-- Opening Marker --

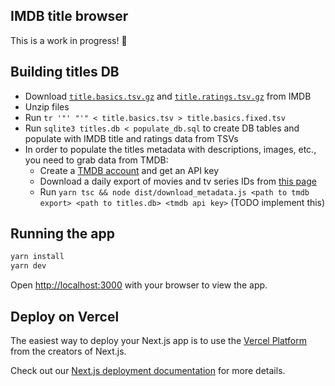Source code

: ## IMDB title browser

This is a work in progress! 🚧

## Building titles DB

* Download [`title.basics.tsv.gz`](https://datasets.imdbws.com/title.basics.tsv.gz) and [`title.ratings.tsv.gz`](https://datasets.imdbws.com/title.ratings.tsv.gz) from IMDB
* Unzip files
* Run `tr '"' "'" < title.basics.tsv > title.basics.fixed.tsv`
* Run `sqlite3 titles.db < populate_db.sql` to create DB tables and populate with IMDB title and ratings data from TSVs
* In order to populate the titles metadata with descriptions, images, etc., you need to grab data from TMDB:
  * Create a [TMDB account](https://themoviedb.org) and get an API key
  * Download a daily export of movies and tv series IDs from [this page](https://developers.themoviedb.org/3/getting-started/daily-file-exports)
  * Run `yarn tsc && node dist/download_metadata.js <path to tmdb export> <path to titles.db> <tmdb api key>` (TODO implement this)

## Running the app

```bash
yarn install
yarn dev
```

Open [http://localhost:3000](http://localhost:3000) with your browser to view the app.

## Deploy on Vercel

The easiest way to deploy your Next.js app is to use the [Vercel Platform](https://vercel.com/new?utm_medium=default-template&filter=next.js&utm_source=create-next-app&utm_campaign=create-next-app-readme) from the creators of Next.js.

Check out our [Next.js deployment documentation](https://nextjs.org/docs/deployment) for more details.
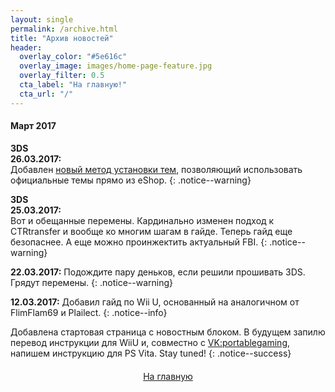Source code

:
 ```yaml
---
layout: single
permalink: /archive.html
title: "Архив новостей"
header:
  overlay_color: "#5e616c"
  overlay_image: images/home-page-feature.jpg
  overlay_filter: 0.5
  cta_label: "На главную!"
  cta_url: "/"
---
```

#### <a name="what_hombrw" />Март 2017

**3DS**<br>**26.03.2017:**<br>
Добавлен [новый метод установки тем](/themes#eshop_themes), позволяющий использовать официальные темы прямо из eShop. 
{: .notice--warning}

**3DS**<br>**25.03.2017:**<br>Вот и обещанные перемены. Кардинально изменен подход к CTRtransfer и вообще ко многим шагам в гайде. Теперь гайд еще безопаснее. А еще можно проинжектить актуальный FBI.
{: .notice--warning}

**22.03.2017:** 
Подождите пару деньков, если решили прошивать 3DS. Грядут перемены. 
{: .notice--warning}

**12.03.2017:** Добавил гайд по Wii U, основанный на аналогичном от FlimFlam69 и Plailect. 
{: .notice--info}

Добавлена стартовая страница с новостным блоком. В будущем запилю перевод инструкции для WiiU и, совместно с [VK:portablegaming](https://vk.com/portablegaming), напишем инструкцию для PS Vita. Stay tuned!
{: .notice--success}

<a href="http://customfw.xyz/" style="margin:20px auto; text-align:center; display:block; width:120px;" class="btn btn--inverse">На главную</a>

-- Closing Marker --

WHAT YOU NEED TO DO: Find the lines above that contain the word "your" and copy each one.

WORKED SOLUTION:
Open [http://localhost:3000](http://localhost:3000) with your browser to view the app.
The easiest way to deploy your Next.js app is to use the [Vercel Platform](https://vercel.com/new?utm_medium=default-template&filter=next.js&utm_source=create-next-app&utm_campaign=create-next-app-readme) from the creators of Next.js.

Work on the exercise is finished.